Puerta 63 Línea 2: El interrogador natural
La segunda línea de la Puerta de la Duda es el ermitaño en el umbral del conocimiento. Cuando la Línea 1 inicia el proceso de investigación, la Línea 2 recibe la pregunta y espera. Es la expresión "natural" de la Puerta 63: un llamado que surge desde dentro, un talento para la duda que requiere las condiciones adecuadas para emerger plenamente. En el I Ching, la segunda línea corresponde al receptivo, al que espera, al que está dotado pero debe ser llamado. Aplicado a la Puerta de Después de la Finalización, esto se convierte en el escéptico natural: el que cuestiona porque está programado para cuestionar y espera a que le pregunten.
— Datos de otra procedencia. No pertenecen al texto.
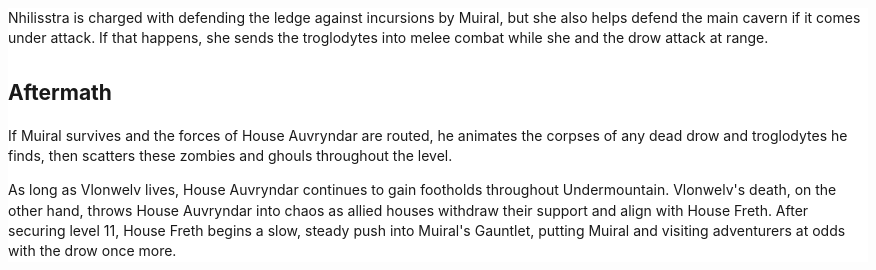 Nhilisstra is charged with defending the ledge against incursions by Muiral, but she also helps defend the main cavern if it comes under attack. If that happens, she sends the troglodytes into melee combat while she and the drow attack at range.

## Aftermath

If Muiral survives and the forces of House Auvryndar are routed, he animates the corpses of any dead drow and troglodytes he finds, then scatters these zombies and ghouls throughout the level.

As long as Vlonwelv lives, House Auvryndar continues to gain footholds throughout Undermountain. Vlonwelv's death, on the other hand, throws House Auvryndar into chaos as allied houses withdraw their support and align with House Freth. After securing level 11, House Freth begins a slow, steady push into Muiral's Gauntlet, putting Muiral and visiting adventurers at odds with the drow once more.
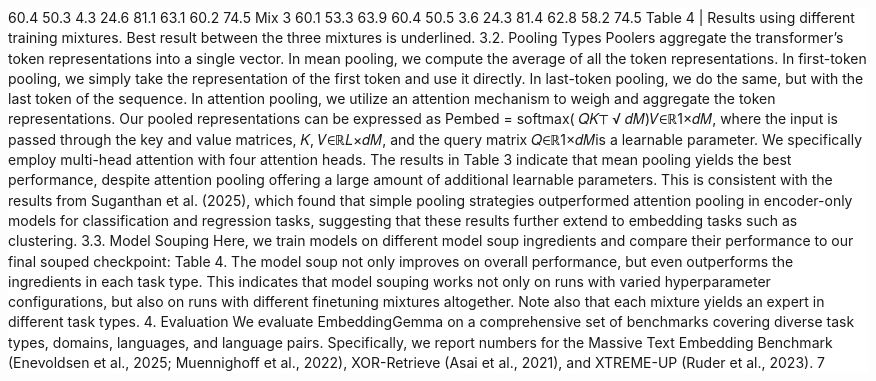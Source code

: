 60.4
50.3
4.3
24.6
81.1
63.1
60.2
74.5
Mix 3
60.1
53.3
63.9
60.4
50.5
3.6
24.3
81.4
62.8
58.2
74.5
Table 4 | Results using different training mixtures. Best result between the three mixtures is underlined.
3.2. Pooling Types
Poolers aggregate the transformer’s token representations into a single vector. In mean pooling,
we compute the average of all the token representations. In first-token pooling, we simply take
the representation of the first token and use it directly. In last-token pooling, we do the same, but
with the last token of the sequence. In attention pooling, we utilize an attention mechanism to
weigh and aggregate the token representations. Our pooled representations can be expressed as
Pembed = softmax( 𝑄𝐾⊤
√
𝑑𝑀)𝑉∈ℝ1×𝑑𝑀, where the input is passed through the key and value matrices,
𝐾, 𝑉∈ℝ𝐿×𝑑𝑀, and the query matrix 𝑄∈ℝ1×𝑑𝑀is a learnable parameter. We specifically employ
multi-head attention with four attention heads.
The results in Table 3 indicate that mean pooling yields the best performance, despite attention
pooling offering a large amount of additional learnable parameters. This is consistent with the results
from Suganthan et al. (2025), which found that simple pooling strategies outperformed attention
pooling in encoder-only models for classification and regression tasks, suggesting that these results
further extend to embedding tasks such as clustering.
3.3. Model Souping
Here, we train models on different model soup ingredients and compare their performance to our
final souped checkpoint: Table 4. The model soup not only improves on overall performance, but
even outperforms the ingredients in each task type. This indicates that model souping works not
only on runs with varied hyperparameter configurations, but also on runs with different finetuning
mixtures altogether. Note also that each mixture yields an expert in different task types.
4. Evaluation
We evaluate EmbeddingGemma on a comprehensive set of benchmarks covering diverse task types,
domains, languages, and language pairs. Specifically, we report numbers for the Massive Text
Embedding Benchmark (Enevoldsen et al., 2025; Muennighoff et al., 2022), XOR-Retrieve (Asai et al.,
2021), and XTREME-UP (Ruder et al., 2023).
7
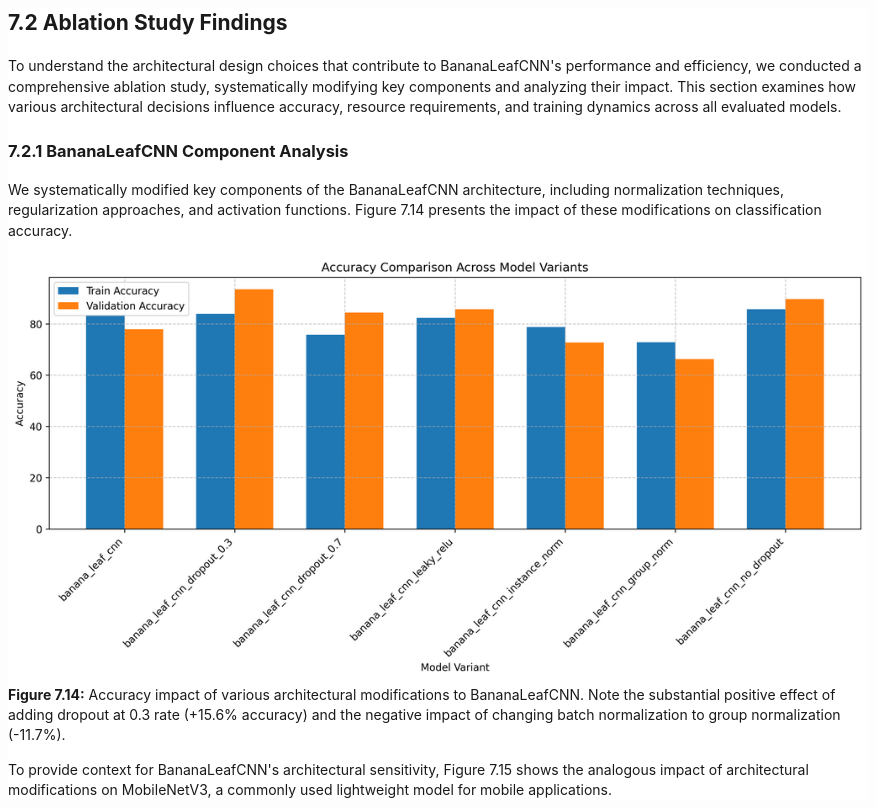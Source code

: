## 7.2 Ablation Study Findings

To understand the architectural design choices that contribute to BananaLeafCNN's performance and efficiency, we conducted a comprehensive ablation study, systematically modifying key components and analyzing their impact. This section examines how various architectural decisions influence accuracy, resource requirements, and training dynamics across all evaluated models.

### 7.2.1 BananaLeafCNN Component Analysis

We systematically modified key components of the BananaLeafCNN architecture, including normalization techniques, regularization approaches, and activation functions. Figure 7.14 presents the impact of these modifications on classification accuracy.

![Figure 7.14: Impact of architectural modifications on BananaLeafCNN accuracy](models/ablation/banana_leaf_cnn_ablation_accuracy.png)
**Figure 7.14:** Accuracy impact of various architectural modifications to BananaLeafCNN. Note the substantial positive effect of adding dropout at 0.3 rate (+15.6% accuracy) and the negative impact of changing batch normalization to group normalization (-11.7%).

To provide context for BananaLeafCNN's architectural sensitivity, Figure 7.15 shows the analogous impact of architectural modifications on MobileNetV3, a commonly used lightweight model for mobile applications.
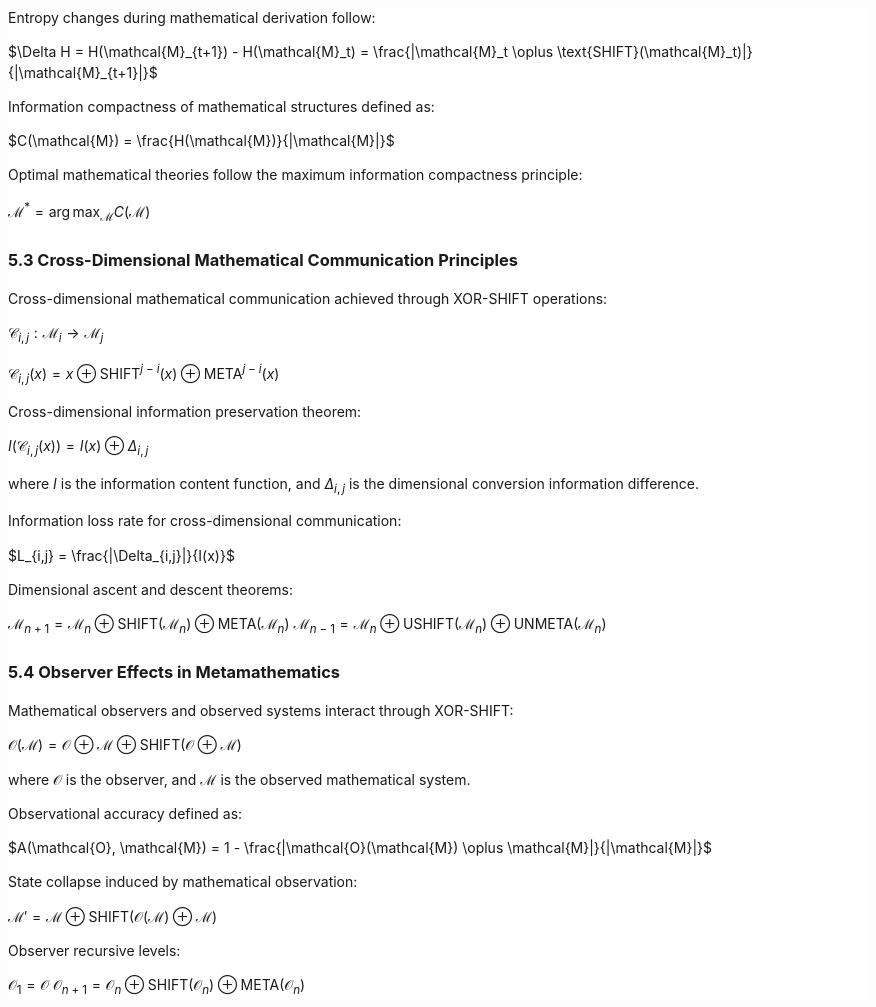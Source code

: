 Entropy changes during mathematical derivation follow:

$`\Delta H = H(\mathcal{M}_{t+1}) - H(\mathcal{M}_t) = \frac{|\mathcal{M}_t \oplus \text{SHIFT}(\mathcal{M}_t)|}{|\mathcal{M}_{t+1}|}`$

Information compactness of mathematical structures defined as:

$`C(\mathcal{M}) = \frac{H(\mathcal{M})}{|\mathcal{M}|}`$

Optimal mathematical theories follow the maximum information compactness principle:

$`\mathcal{M}^* = \arg\max_{\mathcal{M}} C(\mathcal{M})`$

### 5.3 Cross-Dimensional Mathematical Communication Principles

Cross-dimensional mathematical communication achieved through XOR-SHIFT operations:

$`\mathcal{C}_{i,j}: \mathcal{M}_i \rightarrow \mathcal{M}_j`$

$`\mathcal{C}_{i,j}(x) = x \oplus \text{SHIFT}^{j-i}(x) \oplus \text{META}^{j-i}(x)`$

Cross-dimensional information preservation theorem:

$`I(\mathcal{C}_{i,j}(x)) = I(x) \oplus \Delta_{i,j}`$

where $`I`$ is the information content function, and $`\Delta_{i,j}`$ is the dimensional conversion information difference.

Information loss rate for cross-dimensional communication:

$`L_{i,j} = \frac{|\Delta_{i,j}|}{I(x)}`$

Dimensional ascent and descent theorems:

$`\mathcal{M}_{n+1} = \mathcal{M}_n \oplus \text{SHIFT}(\mathcal{M}_n) \oplus \text{META}(\mathcal{M}_n)`$
$`\mathcal{M}_{n-1} = \mathcal{M}_n \oplus \text{USHIFT}(\mathcal{M}_n) \oplus \text{UNMETA}(\mathcal{M}_n)`$

### 5.4 Observer Effects in Metamathematics

Mathematical observers and observed systems interact through XOR-SHIFT:

$`\mathcal{O}(\mathcal{M}) = \mathcal{O} \oplus \mathcal{M} \oplus \text{SHIFT}(\mathcal{O} \oplus \mathcal{M})`$

where $`\mathcal{O}`$ is the observer, and $`\mathcal{M}`$ is the observed mathematical system.

Observational accuracy defined as:

$`A(\mathcal{O}, \mathcal{M}) = 1 - \frac{|\mathcal{O}(\mathcal{M}) \oplus \mathcal{M}|}{|\mathcal{M}|}`$

State collapse induced by mathematical observation:

$`\mathcal{M}' = \mathcal{M} \oplus \text{SHIFT}(\mathcal{O}(\mathcal{M}) \oplus \mathcal{M})`$

Observer recursive levels:

$`\mathcal{O}_1 = \mathcal{O}`$
$`\mathcal{O}_{n+1} = \mathcal{O}_n \oplus \text{SHIFT}(\mathcal{O}_n) \oplus \text{META}(\mathcal{O}_n)`$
La nota clave: La duda del ermitaño
La Puerta 63 lleva el tema de que la duda no es una falta de conocimiento sino su precursora. La línea 1 planta la semilla de la indagación. La línea 2 encarna la forma que la indagación adopta en una persona: es paciente, latente y talentosa. Éste es el principio del proyector aplicado a la mente. La segunda línea de la Puerta 63 no impone sus preguntas al mundo; espera que el mundo reconozca su capacidad de investigación penetrante y le haga la invitación que permita operar el don.
La nota clave es duda reconocida. La línea no está segura de su duda: se sabe a sí misma como un interrogador. De lo que no está seguro es de si se recibirán sus preguntas.
El Regalo: La Indagación Despertada
En su expresión saludable, la segunda línea de la Puerta 63 tiene una capacidad natural para ver los espacios.